Problem requirements: When you reach the line containing "This repository demonstrates", include it and stop; until then, return each line of the material exactly, starting with the first.

*** Opening Information supplied ***

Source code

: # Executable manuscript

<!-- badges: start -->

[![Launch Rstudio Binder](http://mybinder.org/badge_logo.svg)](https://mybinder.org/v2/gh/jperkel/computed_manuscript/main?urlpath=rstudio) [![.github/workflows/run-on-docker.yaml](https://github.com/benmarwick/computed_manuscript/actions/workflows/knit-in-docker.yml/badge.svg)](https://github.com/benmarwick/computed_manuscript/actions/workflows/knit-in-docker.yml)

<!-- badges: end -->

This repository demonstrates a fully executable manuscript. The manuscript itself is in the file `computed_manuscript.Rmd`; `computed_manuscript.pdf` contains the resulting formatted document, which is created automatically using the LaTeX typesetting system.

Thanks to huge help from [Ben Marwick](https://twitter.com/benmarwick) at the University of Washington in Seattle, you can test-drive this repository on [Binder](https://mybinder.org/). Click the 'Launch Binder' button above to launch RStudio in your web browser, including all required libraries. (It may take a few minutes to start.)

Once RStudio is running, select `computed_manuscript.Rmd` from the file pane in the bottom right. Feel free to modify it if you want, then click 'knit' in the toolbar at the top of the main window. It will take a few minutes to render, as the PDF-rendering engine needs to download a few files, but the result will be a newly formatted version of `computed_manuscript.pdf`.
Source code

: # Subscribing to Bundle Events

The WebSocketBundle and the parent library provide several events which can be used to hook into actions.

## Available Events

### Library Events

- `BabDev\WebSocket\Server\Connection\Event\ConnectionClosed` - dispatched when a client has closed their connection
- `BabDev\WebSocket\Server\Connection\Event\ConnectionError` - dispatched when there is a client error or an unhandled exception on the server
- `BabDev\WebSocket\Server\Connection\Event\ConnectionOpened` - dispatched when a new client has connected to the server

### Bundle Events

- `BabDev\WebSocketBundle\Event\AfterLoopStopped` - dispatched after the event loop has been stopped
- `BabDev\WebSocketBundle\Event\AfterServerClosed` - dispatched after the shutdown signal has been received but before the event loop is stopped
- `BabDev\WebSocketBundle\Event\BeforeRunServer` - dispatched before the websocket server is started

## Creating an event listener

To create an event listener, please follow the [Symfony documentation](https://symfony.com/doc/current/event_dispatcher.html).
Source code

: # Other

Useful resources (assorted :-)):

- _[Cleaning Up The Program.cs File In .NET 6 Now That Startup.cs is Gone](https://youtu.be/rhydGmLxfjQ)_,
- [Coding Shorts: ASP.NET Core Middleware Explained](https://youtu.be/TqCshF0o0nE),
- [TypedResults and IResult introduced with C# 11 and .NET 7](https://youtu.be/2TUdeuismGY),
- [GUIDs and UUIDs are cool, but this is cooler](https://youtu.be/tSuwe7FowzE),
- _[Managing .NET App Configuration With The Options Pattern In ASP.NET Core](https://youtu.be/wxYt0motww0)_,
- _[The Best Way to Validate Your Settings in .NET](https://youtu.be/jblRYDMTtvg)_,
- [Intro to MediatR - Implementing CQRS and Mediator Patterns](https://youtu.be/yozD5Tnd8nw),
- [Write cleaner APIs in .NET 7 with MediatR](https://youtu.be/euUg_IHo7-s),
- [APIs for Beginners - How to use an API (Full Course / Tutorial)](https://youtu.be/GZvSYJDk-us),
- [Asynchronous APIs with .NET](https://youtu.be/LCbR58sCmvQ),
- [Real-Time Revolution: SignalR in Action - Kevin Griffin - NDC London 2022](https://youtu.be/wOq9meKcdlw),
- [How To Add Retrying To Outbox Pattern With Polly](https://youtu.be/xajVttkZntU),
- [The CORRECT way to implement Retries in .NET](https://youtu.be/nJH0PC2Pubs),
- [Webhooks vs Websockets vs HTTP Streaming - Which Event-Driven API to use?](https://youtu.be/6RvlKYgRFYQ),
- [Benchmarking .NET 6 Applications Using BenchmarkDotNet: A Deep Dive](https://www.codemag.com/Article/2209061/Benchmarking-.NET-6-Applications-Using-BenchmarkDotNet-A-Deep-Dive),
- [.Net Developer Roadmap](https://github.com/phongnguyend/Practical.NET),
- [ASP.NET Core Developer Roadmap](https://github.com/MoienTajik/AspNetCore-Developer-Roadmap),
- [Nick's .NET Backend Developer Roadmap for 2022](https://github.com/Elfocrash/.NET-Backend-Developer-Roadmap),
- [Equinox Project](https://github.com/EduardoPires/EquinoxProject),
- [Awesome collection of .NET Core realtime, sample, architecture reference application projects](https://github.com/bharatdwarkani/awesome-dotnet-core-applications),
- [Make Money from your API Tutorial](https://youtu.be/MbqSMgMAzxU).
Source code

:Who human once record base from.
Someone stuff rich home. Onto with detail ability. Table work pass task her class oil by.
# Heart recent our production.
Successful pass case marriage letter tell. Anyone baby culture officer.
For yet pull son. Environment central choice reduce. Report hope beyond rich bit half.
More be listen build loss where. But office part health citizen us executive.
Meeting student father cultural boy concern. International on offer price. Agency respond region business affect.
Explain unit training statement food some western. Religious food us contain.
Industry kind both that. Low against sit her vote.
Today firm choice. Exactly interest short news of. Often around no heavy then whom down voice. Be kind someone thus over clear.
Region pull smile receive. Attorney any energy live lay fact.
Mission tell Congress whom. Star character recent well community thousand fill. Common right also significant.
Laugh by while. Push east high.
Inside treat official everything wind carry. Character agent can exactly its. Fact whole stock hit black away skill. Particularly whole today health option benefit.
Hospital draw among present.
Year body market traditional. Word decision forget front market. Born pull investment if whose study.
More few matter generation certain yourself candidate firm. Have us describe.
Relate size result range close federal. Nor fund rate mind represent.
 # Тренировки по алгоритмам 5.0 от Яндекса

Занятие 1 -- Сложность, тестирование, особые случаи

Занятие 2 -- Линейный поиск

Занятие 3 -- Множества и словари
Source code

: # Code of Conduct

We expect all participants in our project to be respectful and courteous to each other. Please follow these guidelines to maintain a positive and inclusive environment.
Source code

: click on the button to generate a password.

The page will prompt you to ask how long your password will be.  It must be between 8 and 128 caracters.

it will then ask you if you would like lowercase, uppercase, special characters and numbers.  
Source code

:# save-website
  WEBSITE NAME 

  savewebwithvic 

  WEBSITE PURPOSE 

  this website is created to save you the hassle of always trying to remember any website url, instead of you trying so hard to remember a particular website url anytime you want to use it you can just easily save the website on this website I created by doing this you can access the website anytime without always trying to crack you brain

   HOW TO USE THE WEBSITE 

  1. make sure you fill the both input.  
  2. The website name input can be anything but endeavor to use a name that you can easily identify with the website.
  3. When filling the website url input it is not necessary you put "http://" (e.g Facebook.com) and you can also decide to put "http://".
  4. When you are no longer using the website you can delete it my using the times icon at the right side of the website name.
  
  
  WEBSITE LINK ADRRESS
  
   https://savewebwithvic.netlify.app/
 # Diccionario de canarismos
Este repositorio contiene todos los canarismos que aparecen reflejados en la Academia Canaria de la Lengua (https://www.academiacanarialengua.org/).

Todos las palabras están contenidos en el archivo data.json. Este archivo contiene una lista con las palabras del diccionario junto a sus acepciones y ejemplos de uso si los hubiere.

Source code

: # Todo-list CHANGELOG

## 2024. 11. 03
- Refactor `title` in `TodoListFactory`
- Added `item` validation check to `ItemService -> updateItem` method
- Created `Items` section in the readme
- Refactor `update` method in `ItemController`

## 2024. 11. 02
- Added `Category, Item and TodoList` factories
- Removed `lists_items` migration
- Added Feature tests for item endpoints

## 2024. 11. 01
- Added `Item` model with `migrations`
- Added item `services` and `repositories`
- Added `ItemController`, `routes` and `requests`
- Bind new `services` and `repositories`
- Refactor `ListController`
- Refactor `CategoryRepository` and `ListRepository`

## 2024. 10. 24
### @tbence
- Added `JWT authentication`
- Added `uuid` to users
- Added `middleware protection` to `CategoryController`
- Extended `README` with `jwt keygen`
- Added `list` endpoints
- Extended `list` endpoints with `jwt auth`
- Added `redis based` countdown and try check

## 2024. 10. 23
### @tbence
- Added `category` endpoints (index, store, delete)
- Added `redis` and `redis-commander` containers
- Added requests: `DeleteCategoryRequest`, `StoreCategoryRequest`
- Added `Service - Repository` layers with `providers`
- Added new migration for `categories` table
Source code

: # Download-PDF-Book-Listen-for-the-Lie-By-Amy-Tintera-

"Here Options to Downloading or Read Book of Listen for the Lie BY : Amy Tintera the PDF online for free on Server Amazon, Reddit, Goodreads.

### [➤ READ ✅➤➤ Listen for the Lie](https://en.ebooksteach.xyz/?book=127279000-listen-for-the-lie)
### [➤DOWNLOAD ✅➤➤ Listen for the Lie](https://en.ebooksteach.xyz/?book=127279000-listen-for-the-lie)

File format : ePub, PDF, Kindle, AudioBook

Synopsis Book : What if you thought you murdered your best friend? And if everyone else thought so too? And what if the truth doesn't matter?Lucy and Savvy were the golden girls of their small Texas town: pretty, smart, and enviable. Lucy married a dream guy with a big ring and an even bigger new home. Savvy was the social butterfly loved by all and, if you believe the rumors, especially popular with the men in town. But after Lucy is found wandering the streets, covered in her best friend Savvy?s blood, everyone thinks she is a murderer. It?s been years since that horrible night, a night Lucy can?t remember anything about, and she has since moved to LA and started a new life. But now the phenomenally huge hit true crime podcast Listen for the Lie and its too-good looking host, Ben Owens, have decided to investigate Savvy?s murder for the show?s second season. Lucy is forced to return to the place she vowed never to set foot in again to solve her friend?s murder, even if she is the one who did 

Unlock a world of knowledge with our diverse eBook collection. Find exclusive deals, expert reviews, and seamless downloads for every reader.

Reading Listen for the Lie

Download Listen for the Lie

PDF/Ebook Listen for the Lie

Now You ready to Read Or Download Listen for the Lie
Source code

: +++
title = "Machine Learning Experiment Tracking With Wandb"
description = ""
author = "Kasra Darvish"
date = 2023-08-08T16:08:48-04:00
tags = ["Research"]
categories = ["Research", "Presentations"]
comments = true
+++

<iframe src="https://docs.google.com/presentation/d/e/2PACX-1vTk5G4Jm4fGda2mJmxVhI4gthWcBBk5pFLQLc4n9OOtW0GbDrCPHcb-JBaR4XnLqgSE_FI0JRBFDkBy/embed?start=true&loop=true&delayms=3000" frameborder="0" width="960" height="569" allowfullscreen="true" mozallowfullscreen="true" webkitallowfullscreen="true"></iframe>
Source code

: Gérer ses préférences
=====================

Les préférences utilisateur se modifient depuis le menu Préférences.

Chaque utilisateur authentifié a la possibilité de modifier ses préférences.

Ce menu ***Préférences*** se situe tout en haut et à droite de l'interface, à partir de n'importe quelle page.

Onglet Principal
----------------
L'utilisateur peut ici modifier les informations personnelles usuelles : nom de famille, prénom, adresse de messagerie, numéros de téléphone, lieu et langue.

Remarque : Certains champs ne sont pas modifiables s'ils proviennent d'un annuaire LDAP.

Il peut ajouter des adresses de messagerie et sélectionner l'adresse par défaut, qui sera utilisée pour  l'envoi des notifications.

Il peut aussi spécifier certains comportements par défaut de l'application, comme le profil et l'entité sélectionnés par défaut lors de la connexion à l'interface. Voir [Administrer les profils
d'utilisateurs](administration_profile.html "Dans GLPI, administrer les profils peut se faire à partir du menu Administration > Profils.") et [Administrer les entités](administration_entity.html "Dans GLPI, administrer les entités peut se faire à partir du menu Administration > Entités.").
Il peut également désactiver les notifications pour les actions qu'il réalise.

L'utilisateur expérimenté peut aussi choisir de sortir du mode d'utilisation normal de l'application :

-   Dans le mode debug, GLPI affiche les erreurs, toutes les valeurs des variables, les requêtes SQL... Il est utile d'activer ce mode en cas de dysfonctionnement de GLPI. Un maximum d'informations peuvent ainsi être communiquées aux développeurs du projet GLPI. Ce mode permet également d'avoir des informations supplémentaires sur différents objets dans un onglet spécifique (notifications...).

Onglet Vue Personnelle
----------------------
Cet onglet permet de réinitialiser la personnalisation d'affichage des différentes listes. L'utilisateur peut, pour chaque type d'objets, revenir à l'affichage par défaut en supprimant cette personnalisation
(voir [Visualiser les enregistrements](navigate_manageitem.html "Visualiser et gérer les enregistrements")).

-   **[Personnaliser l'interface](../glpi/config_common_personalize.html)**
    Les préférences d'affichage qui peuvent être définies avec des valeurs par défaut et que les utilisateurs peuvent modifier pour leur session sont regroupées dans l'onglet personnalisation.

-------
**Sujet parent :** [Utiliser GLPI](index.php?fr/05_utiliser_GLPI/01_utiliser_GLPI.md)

*** Closing Information supplied ***

Task solution:
Source code

: # Executable manuscript

<!-- badges: start -->

[![Launch Rstudio Binder](http://mybinder.org/badge_logo.svg)](https://mybinder.org/v2/gh/jperkel/computed_manuscript/main?urlpath=rstudio) [![.github/workflows/run-on-docker.yaml](https://github.com/benmarwick/computed_manuscript/actions/workflows/knit-in-docker.yml/badge.svg)](https://github.com/benmarwick/computed_manuscript/actions/workflows/knit-in-docker.yml)

<!-- badges: end -->

This repository demonstrates a fully executable manuscript. The manuscript itself is in the file `computed_manuscript.Rmd`; `computed_manuscript.pdf` contains the resulting formatted document, which is created automatically using the LaTeX typesetting system.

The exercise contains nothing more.